The alternative could be a Balkanized internet with sites charging for access and users asked to determine for themselves what information they want to share and when they want to share it.

While access and choice was once the mantra — and access still is — privacy activists are concerned that choice could become a synonym for putting the onus on users to figure it all out. For their part, websites would simply provide transparency about all that collection — likely in slightly larger type or in less Byzantine privacy policies.

Platforms big and small are concerned that if an approach like the tough California privacy law that just went into effect becomes a road map for federal legislation — which many Democrats looking to capture both House and Senate in the fall would like — the free online model could definitely be in trouble.

Amazon is no fan of the California Consumer Privacy Act (CCPA), particularly of its broad definition of personal information. The bill established a consumer right of privacy based on disclosure, the right to opt out of data collection or third-party sharing and the right to have data deleted if a user so chooses.
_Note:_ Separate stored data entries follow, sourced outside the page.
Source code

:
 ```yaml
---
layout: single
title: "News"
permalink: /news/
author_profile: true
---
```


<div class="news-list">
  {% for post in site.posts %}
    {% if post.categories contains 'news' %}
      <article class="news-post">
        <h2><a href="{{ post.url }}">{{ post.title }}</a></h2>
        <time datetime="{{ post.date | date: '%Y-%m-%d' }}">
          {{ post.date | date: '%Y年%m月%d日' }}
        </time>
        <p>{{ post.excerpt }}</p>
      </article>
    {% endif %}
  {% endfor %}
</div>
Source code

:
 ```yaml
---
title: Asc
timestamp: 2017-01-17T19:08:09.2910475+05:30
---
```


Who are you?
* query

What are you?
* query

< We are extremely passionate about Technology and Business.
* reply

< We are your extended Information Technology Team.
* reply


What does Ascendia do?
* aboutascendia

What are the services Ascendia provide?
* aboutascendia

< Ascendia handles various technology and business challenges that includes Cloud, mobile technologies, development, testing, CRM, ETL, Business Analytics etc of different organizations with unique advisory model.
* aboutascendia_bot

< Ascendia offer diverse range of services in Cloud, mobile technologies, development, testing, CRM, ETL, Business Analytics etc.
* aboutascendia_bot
One site dedicated to providing info on where to find radio stations on the internet (StreamingRadioGuide.com) closed its doors at the end of the year, citing the California privacy law. “I have decided to cease operations rather than face the potential legal threats from the California Consumer Privacy Act (CCPA), which goes into effect at midnight on January 1st, 2020,” Fred Stiening, the site’s founder, said in a note to former users.

All of that comes against a backdrop of tension and suspicion aimed from inside the Beltway toward Big Tech in general over breaches and data over-sharing and under-informing, not to mention “real” fake news, election ad issues, accusations of bias and attacks from both the right and the left at web platforms’ current shield from legal liability over third-party content.

Looking to steer that model toward self-regulation, the Trump administration’s National Institute of Standards and Technology (NIST) has released a guide to privacy best practices.

The idea is to continue to get the benefits of data collection while mitigating the privacy risks and avoiding a one-size-fits-all approach, an approach which deregulatory types often associate with "heavy handed" government regulation.

The self-regulatory framework is not binding, but is instead meant to be a tool for privacy-by-design practices that put privacy risks on the same level as other risks.

It is billed as supporting:

• “Building customers’ trust by supporting ethical decision-making in product and service design or deployment that optimizes beneficial uses of data while minimizing adverse consequences for individuals’ privacy and society as a whole;

• “Fulfilling current compliance obligations, as well as future-proofing products and services to meet these obligations in a changing technological and policy environment; and

• “Facilitating communication about privacy practices with individuals, business partners, assessors and regulators.”

NIST said the framework is the result of input from public and privacy stakeholders and the product of three workshops, requests for info and comment, five webinars and hundreds of stakeholder meetings.